SUPPLIED INFORMATION: Begin

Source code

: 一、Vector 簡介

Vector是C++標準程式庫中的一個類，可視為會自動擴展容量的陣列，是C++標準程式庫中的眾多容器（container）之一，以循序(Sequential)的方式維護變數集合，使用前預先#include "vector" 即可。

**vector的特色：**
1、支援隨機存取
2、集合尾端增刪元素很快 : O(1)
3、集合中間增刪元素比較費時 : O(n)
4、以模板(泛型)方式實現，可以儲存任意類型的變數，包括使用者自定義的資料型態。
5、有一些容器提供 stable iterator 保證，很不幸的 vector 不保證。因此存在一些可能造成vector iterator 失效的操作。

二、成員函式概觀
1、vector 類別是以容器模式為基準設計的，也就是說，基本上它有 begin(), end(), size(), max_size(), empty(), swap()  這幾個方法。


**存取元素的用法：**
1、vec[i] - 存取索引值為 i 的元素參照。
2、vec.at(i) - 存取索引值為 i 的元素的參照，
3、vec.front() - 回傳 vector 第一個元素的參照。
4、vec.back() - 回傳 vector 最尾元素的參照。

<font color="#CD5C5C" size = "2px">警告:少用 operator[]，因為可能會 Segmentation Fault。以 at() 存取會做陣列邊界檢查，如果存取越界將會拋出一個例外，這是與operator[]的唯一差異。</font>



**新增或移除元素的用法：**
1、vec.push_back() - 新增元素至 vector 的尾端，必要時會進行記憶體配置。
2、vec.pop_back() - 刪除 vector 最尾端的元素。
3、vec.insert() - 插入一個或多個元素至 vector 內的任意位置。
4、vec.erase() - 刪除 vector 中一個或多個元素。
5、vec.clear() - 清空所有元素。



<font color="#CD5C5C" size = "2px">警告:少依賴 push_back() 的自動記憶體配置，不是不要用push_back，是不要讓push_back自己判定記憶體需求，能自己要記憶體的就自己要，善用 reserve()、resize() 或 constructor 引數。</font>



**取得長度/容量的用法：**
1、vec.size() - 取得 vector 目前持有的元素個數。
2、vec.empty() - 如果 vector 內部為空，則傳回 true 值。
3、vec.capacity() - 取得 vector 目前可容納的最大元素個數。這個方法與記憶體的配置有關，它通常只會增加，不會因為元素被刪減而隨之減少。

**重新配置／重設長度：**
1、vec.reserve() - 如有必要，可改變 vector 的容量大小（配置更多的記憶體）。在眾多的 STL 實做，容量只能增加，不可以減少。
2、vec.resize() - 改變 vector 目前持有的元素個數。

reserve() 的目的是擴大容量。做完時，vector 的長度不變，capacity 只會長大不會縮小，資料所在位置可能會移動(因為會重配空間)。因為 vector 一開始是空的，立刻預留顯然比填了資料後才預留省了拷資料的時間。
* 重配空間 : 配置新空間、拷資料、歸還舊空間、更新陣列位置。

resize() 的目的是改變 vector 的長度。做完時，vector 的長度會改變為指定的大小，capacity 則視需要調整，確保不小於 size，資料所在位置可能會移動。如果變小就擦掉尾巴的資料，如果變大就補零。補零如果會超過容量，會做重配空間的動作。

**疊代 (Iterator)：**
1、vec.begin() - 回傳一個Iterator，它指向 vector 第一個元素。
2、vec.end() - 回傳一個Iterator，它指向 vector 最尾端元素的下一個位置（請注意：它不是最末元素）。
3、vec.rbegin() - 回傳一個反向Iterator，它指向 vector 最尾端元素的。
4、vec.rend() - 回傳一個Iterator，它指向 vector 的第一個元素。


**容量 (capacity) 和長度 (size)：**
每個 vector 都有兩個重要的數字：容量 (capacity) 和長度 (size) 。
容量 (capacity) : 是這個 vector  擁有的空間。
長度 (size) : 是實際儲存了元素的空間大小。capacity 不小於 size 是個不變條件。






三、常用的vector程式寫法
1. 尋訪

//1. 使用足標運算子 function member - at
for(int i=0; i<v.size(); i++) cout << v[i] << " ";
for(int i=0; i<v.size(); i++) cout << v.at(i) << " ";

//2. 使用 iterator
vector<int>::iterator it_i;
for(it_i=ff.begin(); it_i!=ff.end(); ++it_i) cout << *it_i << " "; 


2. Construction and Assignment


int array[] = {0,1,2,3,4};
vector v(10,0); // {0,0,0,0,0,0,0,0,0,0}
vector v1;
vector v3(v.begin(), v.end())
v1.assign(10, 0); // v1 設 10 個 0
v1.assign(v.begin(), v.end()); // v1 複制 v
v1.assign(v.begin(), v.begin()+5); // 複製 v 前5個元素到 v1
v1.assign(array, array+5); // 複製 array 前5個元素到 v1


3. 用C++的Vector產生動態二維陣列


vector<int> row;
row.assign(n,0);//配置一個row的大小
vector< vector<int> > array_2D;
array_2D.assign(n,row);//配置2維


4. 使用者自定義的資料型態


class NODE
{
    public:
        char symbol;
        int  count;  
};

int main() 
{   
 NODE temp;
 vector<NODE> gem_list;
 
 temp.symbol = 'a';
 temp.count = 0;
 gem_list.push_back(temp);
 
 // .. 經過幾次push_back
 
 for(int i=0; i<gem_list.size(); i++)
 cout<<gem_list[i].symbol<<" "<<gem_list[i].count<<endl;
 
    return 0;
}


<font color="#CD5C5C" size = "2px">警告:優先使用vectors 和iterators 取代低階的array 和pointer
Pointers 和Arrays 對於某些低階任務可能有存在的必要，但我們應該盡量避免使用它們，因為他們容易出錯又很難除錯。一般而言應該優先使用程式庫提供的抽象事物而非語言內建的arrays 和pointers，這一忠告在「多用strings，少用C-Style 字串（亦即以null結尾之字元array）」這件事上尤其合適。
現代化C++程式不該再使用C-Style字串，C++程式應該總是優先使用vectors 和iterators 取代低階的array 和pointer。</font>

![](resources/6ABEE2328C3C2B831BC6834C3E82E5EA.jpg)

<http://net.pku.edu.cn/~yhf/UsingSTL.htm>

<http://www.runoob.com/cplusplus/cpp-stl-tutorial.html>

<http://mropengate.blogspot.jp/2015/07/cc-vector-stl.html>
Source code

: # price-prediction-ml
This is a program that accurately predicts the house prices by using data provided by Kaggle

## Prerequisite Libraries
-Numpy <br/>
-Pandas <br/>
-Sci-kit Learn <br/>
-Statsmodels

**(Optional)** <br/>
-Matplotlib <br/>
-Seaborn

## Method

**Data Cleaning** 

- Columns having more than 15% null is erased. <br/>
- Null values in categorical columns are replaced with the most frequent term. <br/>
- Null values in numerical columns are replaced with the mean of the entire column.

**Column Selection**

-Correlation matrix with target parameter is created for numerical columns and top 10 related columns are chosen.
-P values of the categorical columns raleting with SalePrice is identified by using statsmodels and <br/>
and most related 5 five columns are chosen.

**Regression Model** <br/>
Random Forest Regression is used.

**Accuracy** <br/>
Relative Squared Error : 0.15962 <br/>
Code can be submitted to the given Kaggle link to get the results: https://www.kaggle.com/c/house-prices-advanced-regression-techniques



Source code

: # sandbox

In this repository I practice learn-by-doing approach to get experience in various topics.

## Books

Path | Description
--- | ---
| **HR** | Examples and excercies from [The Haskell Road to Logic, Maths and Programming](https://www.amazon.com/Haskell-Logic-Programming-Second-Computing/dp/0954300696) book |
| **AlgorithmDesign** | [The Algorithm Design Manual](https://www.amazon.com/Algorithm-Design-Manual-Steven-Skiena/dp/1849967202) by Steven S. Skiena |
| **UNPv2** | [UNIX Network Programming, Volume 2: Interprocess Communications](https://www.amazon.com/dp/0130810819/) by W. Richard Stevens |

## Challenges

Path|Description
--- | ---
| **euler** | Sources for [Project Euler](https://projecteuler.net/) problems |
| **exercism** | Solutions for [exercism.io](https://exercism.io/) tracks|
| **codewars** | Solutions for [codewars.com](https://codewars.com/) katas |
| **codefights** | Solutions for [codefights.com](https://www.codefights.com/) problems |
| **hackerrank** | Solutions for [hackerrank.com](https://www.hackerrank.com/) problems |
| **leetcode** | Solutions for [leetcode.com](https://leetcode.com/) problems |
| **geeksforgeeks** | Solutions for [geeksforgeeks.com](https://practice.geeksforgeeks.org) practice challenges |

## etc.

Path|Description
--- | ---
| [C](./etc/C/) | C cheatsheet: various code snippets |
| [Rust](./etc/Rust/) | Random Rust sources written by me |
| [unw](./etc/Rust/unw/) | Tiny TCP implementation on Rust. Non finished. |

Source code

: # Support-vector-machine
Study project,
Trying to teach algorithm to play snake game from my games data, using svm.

SUPPLIED INFORMATION: End

EXERCISE GOAL:
Across the records, how many lines contain "most"? Only the number should be given.

RESPONSE AREA:
2